The universe is always talking to me so you know what happened as soon as I turned in my last invoice? A dove flew to my living room window and then perched on the railing outside my apartment. We stared at one another for close to a full minute before the dove took off. That dove and I had a moment.
I looked up what doves mean and one website said, “What you see right now is your reality shifting in ways you never thought possible and that what you are indeed looking for is just around the corner. In this case, dove meaning shows that most chaos happens just before your dreams come true.”
Well if that isn’t the most perfect message to receive right now, I don’t know what is. I’m certainly in the middle of chaos. The book Animal Speak says the message from dove is to mourn what has passed, but awaken to the promise of the future. I want to cry hearing that because I don’t know what my promised future is. I don’t have a freaking clue over here. All I have are a bunch of question marks.
When I become silent and still, what bubbles up is a prayer I like from Tosha Silver. In It’s Not Your Money, she writes:
“Divine Beloved, help me trust that there is a plan far beyond what I can see through my veil of fears and illusions. May I move in harmony with Your flow, knowing in every moment all needs will be met and You alone guide me. Fill me with Your nourishing and extravagant love. I am Yours, You are mine, we are One. All if well.”

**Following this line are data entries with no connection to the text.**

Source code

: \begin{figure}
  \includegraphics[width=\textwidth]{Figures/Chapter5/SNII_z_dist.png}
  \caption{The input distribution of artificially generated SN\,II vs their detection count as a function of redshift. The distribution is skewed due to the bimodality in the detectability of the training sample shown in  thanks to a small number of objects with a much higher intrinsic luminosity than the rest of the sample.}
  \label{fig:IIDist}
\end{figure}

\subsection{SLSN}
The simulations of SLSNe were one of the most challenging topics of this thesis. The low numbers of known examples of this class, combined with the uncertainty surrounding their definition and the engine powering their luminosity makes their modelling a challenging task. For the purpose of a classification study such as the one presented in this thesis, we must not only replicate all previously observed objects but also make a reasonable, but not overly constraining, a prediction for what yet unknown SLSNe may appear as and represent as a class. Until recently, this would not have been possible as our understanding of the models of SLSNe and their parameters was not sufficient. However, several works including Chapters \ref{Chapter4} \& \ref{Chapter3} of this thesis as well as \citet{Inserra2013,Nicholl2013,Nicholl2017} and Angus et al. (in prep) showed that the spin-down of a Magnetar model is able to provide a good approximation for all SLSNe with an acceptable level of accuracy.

The part that jumps out at me is recognizing there’s a plan beyond what I can see through my veil of fears and illusions. I may not know what’s next for me but I’m not a ship lost at sea. There is a plan and direction for my life. What it comes back to is surrender. Surrendering to what is, surrendering to a power greater than myself, surrendering to what the Divine Beloved wants for me. Throughout my life it’s become clear I don’t know what’s best for me. I thought being an editor at a magazine living in the suburbs somewhere would be a great idea. But the reality is, I’m a much better writer than I am an editor. I don’t want to edit other people’s work or shepherd their articles. I want to write my own. Or ghostwrite. And I never would have moved in that direction if it wasn’t for the push I received from the universe.
Over and over again I remind myself I’m an instrument for the Divine Beloved. I’m here to be of service and that means pushing aside my idea of how things should go. It means loosening self-will over and over again and instead being open to something else. I don’t know what that “something else” is, but if the dove is any indication, the universe will show me.
I dream of a world where we remember we aren’t alone. A world where we understand there is a force guiding us, helping us, providing for us. A world where we loosen our grip on self-will and open ourselves up to what’s in store for us, which could be something greater than we ever imagined.
Another world is not only possible, it’s probable.